Os homens se achavam ainda encharcados pelas águas do dilúvio quando a mesma luta recomeçou. As trevas se acumulavam em todos os horizontes. No advento de Nosso Senhor, fazia-se noite por toda a parte, uma noite espessa, palpável. O Senhor foi pregado na Cruz, e a aurora raiou para o mundo. Que significa esta grande catástrofe? Duas cousas: o triunfo natural do mal sobre o bem, e o triunfo sobrenatural de Deus sobre o mal, por meio de uma ação direta, pessoal e soberana.

Que dizem as Escrituras sobre o fim do mundo? Elas dizem que o Anticristo será senhor do universo, e que então virá o Juízo Final com a última catástrofe. Que significará esta catástrofe? Como as outras, ela significará o triunfo natural do mal sobre o bem, e o triunfo sobrenatural de Deus sobre o mal, por meio de uma ação direta, pessoal e soberana.

“Tal é para mim a filosofia, toda a filosofia da história...

“E tal sendo minha crença eu vos deixo determinar qual deva ser minha opinião sobre o resultado da luta que se desenrola atualmente no mundo.

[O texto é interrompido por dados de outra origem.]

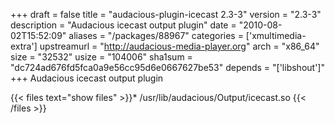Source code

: +++
draft = false
title = "audacious-plugin-icecast 2.3-3"
version = "2.3-3"
description = "Audacious icecast output plugin"
date = "2010-08-02T15:52:09"
aliases = "/packages/88967"
categories = ['xmultimedia-extra']
upstreamurl = "http://audacious-media-player.org"
arch = "x86_64"
size = "32532"
usize = "104006"
sha1sum = "dc724ad676fd5fca0a9e56cc95d6e0667627be53"
depends = "['libshout']"
+++
Audacious icecast output plugin

{{< files text="show files" >}}* /usr/lib/audacious/Output/icecast.so
{{< /files >}}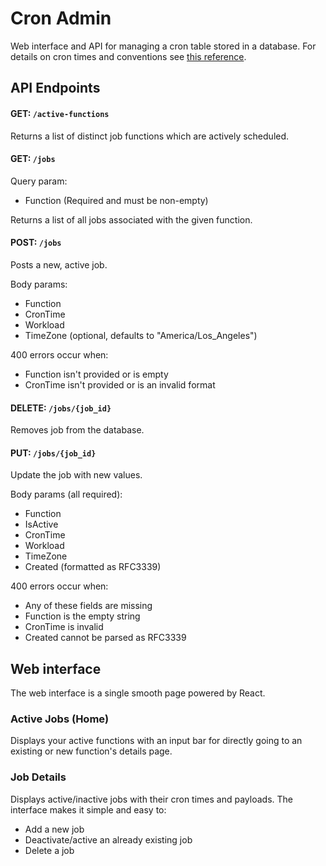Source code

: # Cron Admin
Web interface and API for managing a cron table stored in a database. For details on cron times and conventions see [this reference](http://www.adminschoice.com/crontab-quick-reference).

## API Endpoints

#### GET: `/active-functions`

Returns a list of distinct job functions which are actively scheduled.

#### GET: `/jobs`

Query param:
* Function (Required and must be non-empty)

Returns a list of all jobs associated with the given function.

#### POST: `/jobs`

Posts a new, active job.

Body params:
* Function
* CronTime
* Workload
* TimeZone (optional, defaults to "America/Los\_Angeles")

400 errors occur when:
* Function isn't provided or is empty
* CronTime isn't provided or is an invalid format

#### DELETE: `/jobs/{job_id}`

Removes job from the database.

#### PUT: `/jobs/{job_id}`

Update the job with new values.

Body params (all required):
* Function
* IsActive
* CronTime
* Workload
* TimeZone
* Created (formatted as RFC3339)

400 errors occur when:
* Any of these fields are missing
* Function is the empty string
* CronTime is invalid
* Created cannot be parsed as RFC3339

## Web interface

The web interface is a single smooth page powered by React.

### Active Jobs (Home)

Displays your active functions with an input bar for directly going to an existing or new function's details page.

### Job Details

Displays active/inactive jobs with their cron times and payloads. The interface makes it simple and easy to:

* Add a new job
* Deactivate/active an already existing job
* Delete a job
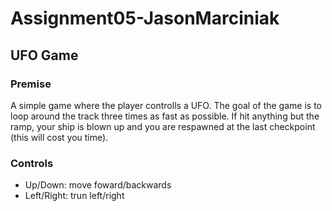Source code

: # Assignment05-JasonMarciniak

## UFO Game
### Premise
A simple game where the player controlls a UFO. The goal of the game is to loop around the track three times as fast as possible. If hit anything but the ramp, your ship is blown up and you are respawned at the last checkpoint (this will cost you time).

### Controls 
* Up/Down:    move foward/backwards
* Left/Right: trun left/right
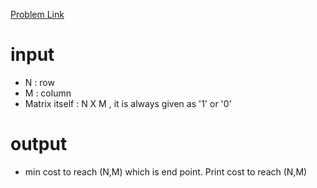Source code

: <a href='https://www.acmicpc.net/problem/2178'>Problem Link </a>
<br>
<h1> input </h1>
<ul>
  <li>N : row 
  <li>M : column
  <li> Matrix itself : N X M , it is always given as '1' or '0' 
</ul>
<h1> output </h2>
  <ul>
    <li> min cost to reach (N,M) which is end point.
Print cost to reach (N,M)

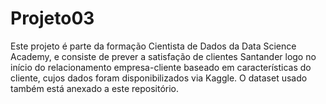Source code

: # Projeto03
Este projeto é parte da formação Cientista de Dados da Data Science Academy, e consiste de prever a satisfação de clientes Santander logo no início do relacionamento empresa-cliente baseado em características do cliente, cujos dados foram disponibilizados via Kaggle. O dataset usado também está anexado a este repositório.

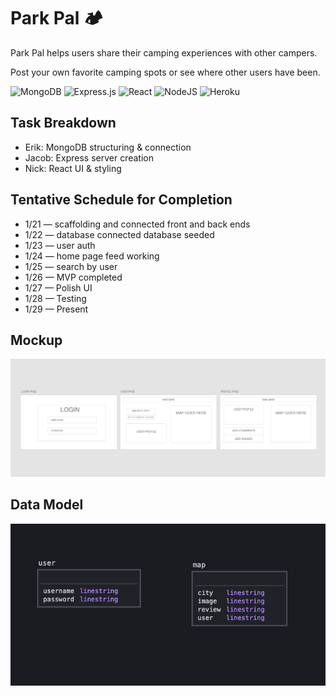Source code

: # Park Pal 🏕️

Park Pal helps users share their camping experiences with other campers.

Post your own favorite camping spots or see where other users have been.

<img alt="MongoDB" src ="https://img.shields.io/badge/MongoDB-%2313AA52.svg?&style=for-the-badge&logo=mongodb&logoColor=white"/> <img alt="Express.js" src="https://img.shields.io/badge/express.js%20-%23404d59.svg?&style=for-the-badge"/> <img alt="React" src="https://img.shields.io/badge/react%20-%2320232a.svg?&style=for-the-badge&logo=react&logoColor=%2361DAFB"/> <img alt="NodeJS" src="https://img.shields.io/badge/node.js%20-%2343853D.svg?&style=for-the-badge&logo=node.js&logoColor=white"/> <img alt="Heroku" src="https://img.shields.io/badge/heroku%20-%23430098.svg?&style=for-the-badge&logo=heroku&logoColor=white"/>

## Task Breakdown

- Erik: MongoDB structuring & connection
- Jacob: Express server creation
- Nick: React UI & styling

## Tentative Schedule for Completion

- 1/21 — scaffolding and connected front and back ends
- 1/22 — database connected database seeded
- 1/23 — user auth
- 1/24 — home page feed working
- 1/25 — search by user
- 1/26 — MVP completed
- 1/27 — Polish UI
- 1/28 — Testing
- 1/29 — Present

## Mockup

![mockup](./images/mockup.png)

## Data Model

![data model](./images/dataflow.png)

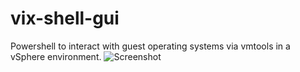 # vix-shell-gui
Powershell to interact with guest operating systems via vmtools in a vSphere environment.
![Screenshot](https://github.com/good-paste/vix-shell-gui/raw/master/virtual%20shell%20example.png)
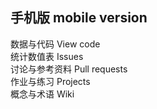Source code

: ## 手机版 mobile version                     
数据与代码 View code    
统计数值表 Issues               
讨论与参考资料 Pull requests                 
作业与练习 Projects                     
概念与术语 Wiki                   
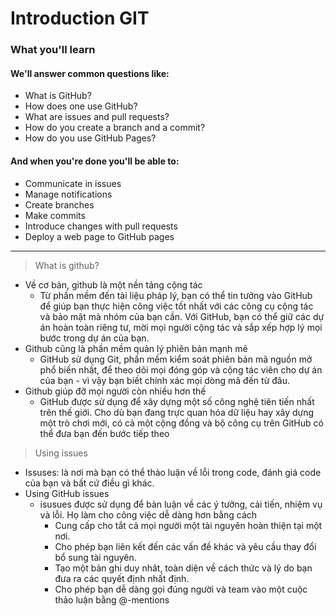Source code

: # Introduction GIT

### What you'll learn
#### We'll answer common questions like:

* What is GitHub?
* How does one use GitHub?
* What are issues and pull requests?
* How do you create a branch and a commit?
* How do you use GitHub Pages?

#### And when you're done you'll be able to:
* Communicate in issues
* Manage notifications
* Create branches
* Make commits
* Introduce changes with pull requests
* Deploy a web page to GitHub pages

---
> What is github?
* Về cơ bản, github là một nền tảng cộng tác
    * Từ phần mềm đến tài liệu pháp lý, bạn có thể tin tưởng vào GitHub để giúp bạn thực hiện công việc tốt nhất với các công cụ cộng tác và bảo mật mà nhóm của bạn cần. Với GitHub, bạn có thể giữ các dự án hoàn toàn riêng tư, mời mọi người cộng tác và sắp xếp hợp lý mọi bước trong dự án của bạn.
* Github cũng là phần mềm quản lý phiên bản mạnh mẽ
    * GitHub sử dụng Git, phần mềm kiểm soát phiên bản mã nguồn mở phổ biến nhất, để theo dõi mọi đóng góp và cộng tác viên cho dự án của bạn - vì vậy bạn biết chính xác mọi dòng mã đến từ đâu.
* Github giúp đỡ mọi người còn nhiều hơn thế
    * GitHub được sử dụng để xây dựng một số công nghệ tiên tiến nhất trên thế giới. Cho dù bạn đang trực quan hóa dữ liệu hay xây dựng một trò chơi mới, có cả một cộng đồng và bộ công cụ trên GitHub có thể đưa bạn đến bước tiếp theo

> Using issues
* Issuses: là nơi mà bạn có thể thảo luận về lỗi trong code, đánh giá code của bạn và bất cứ điều gì khác.
* Using GitHub issues
    *  isusues được sử dụng để bàn luận về các ý tưởng, cải tiến, nhiệm vụ và lỗi. Họ làm cho công việc dễ dàng hơn bằng cách
        *  Cung cấp cho tắt cả mọi người một tài nguyên hoàn thiện tại một nơi.
        * Cho phép bạn liên kết đến các vấn đề khác và yêu cầu thay đổi bổ sung tài nguyên.
        * Tạo một bản ghi duy nhât, toàn diện về cách thức và lý do bạn đưa ra các quyết định nhất định.
        * Cho phép bạn dễ dàng gọi đúng người và team vào một cuộc thảo luận bằng @-mentions 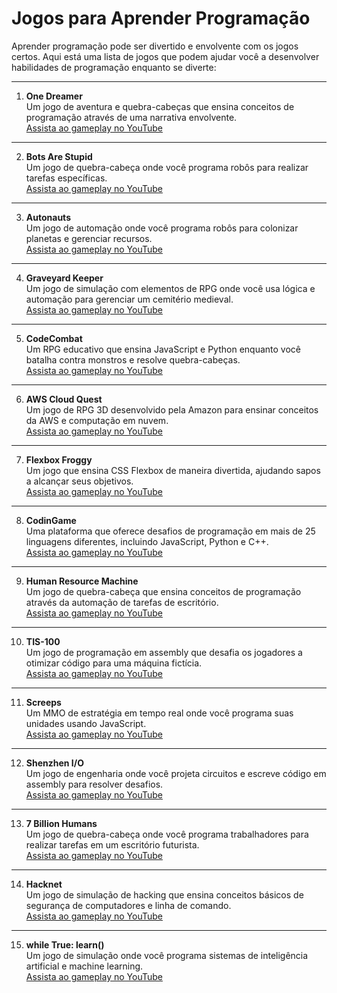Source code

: # Jogos para Aprender Programação

Aprender programação pode ser divertido e envolvente com os jogos certos. Aqui está uma lista de jogos que podem ajudar você a desenvolver habilidades de programação enquanto se diverte:

---

1. **One Dreamer**  
   Um jogo de aventura e quebra-cabeças que ensina conceitos de programação através de uma narrativa envolvente.  
   [Assista ao gameplay no YouTube](https://www.youtube.com/watch?v=xlXYl4YOkpM)

---

2. **Bots Are Stupid**  
   Um jogo de quebra-cabeça onde você programa robôs para realizar tarefas específicas.  
   [Assista ao gameplay no YouTube](https://www.youtube.com/watch?v=OZQwFrD6GdM)

---

3. **Autonauts**  
   Um jogo de automação onde você programa robôs para colonizar planetas e gerenciar recursos.  
   [Assista ao gameplay no YouTube](https://www.youtube.com/watch?v=nHbQqj_2Xmc)

---

4. **Graveyard Keeper**  
   Um jogo de simulação com elementos de RPG onde você usa lógica e automação para gerenciar um cemitério medieval.  
   [Assista ao gameplay no YouTube](https://www.youtube.com/watch?v=r7k1QnbE5qA)

---

5. **CodeCombat**  
   Um RPG educativo que ensina JavaScript e Python enquanto você batalha contra monstros e resolve quebra-cabeças.  
   [Assista ao gameplay no YouTube](https://www.youtube.com/watch?v=K_3ua51cQdc)

---

6. **AWS Cloud Quest**  
   Um jogo de RPG 3D desenvolvido pela Amazon para ensinar conceitos da AWS e computação em nuvem.  
   [Assista ao gameplay no YouTube](https://www.youtube.com/watch?v=xlXYl4YOkpM)

---

7. **Flexbox Froggy**  
   Um jogo que ensina CSS Flexbox de maneira divertida, ajudando sapos a alcançar seus objetivos.  
   [Assista ao gameplay no YouTube](https://www.youtube.com/watch?v=kY7v94tRhdg)

---

8. **CodinGame**  
   Uma plataforma que oferece desafios de programação em mais de 25 linguagens diferentes, incluindo JavaScript, Python e C++.  
   [Assista ao gameplay no YouTube](https://www.youtube.com/watch?v=xK6jZcDdVxw)

---

9. **Human Resource Machine**  
   Um jogo de quebra-cabeça que ensina conceitos de programação através da automação de tarefas de escritório.  
   [Assista ao gameplay no YouTube](https://www.youtube.com/watch?v=EXFZcRfMXXw)

---

10. **TIS-100**  
   Um jogo de programação em assembly que desafia os jogadores a otimizar código para uma máquina fictícia.  
   [Assista ao gameplay no YouTube](https://www.youtube.com/watch?v=ZtRjxtb0yNc)

---

11. **Screeps**  
   Um MMO de estratégia em tempo real onde você programa suas unidades usando JavaScript.  
   [Assista ao gameplay no YouTube](https://www.youtube.com/watch?v=YxZ-YjIc8Zo)

---

12. **Shenzhen I/O**  
   Um jogo de engenharia onde você projeta circuitos e escreve código em assembly para resolver desafios.  
   [Assista ao gameplay no YouTube](https://www.youtube.com/watch?v=GAZb7OqUwUs)

---

13. **7 Billion Humans**  
   Um jogo de quebra-cabeça onde você programa trabalhadores para realizar tarefas em um escritório futurista.  
   [Assista ao gameplay no YouTube](https://www.youtube.com/watch?v=6vGoLjIVvLM)

---

14. **Hacknet**  
   Um jogo de simulação de hacking que ensina conceitos básicos de segurança de computadores e linha de comando.  
   [Assista ao gameplay no YouTube](https://www.youtube.com/watch?v=riCgsTqBY4M)

---

15. **while True: learn()**  
   Um jogo de simulação onde você programa sistemas de inteligência artificial e machine learning.  
   [Assista ao gameplay no YouTube](https://www.youtube.com/watch?v=GoxZxb9fJlk)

“E que se não diga que, se a derrota é certa, a luta é inútil. Em primeiro lugar, a luta serve para atenuar, suavizar a catástrofe, e em segundo lugar, para nós que temos a glória de ser católicos, a luta é o cumprimento de um dever e não o resultado de um cálculo.

Agradeçamos a Deus por nos haver concedido o combate; e não exijamos, além desse favor, a graça do triunfo Àquele que concede aos que combatem generosamente por Sua causa uma recompensa bem maior e preciosa para o homem do que a vitória terrena”.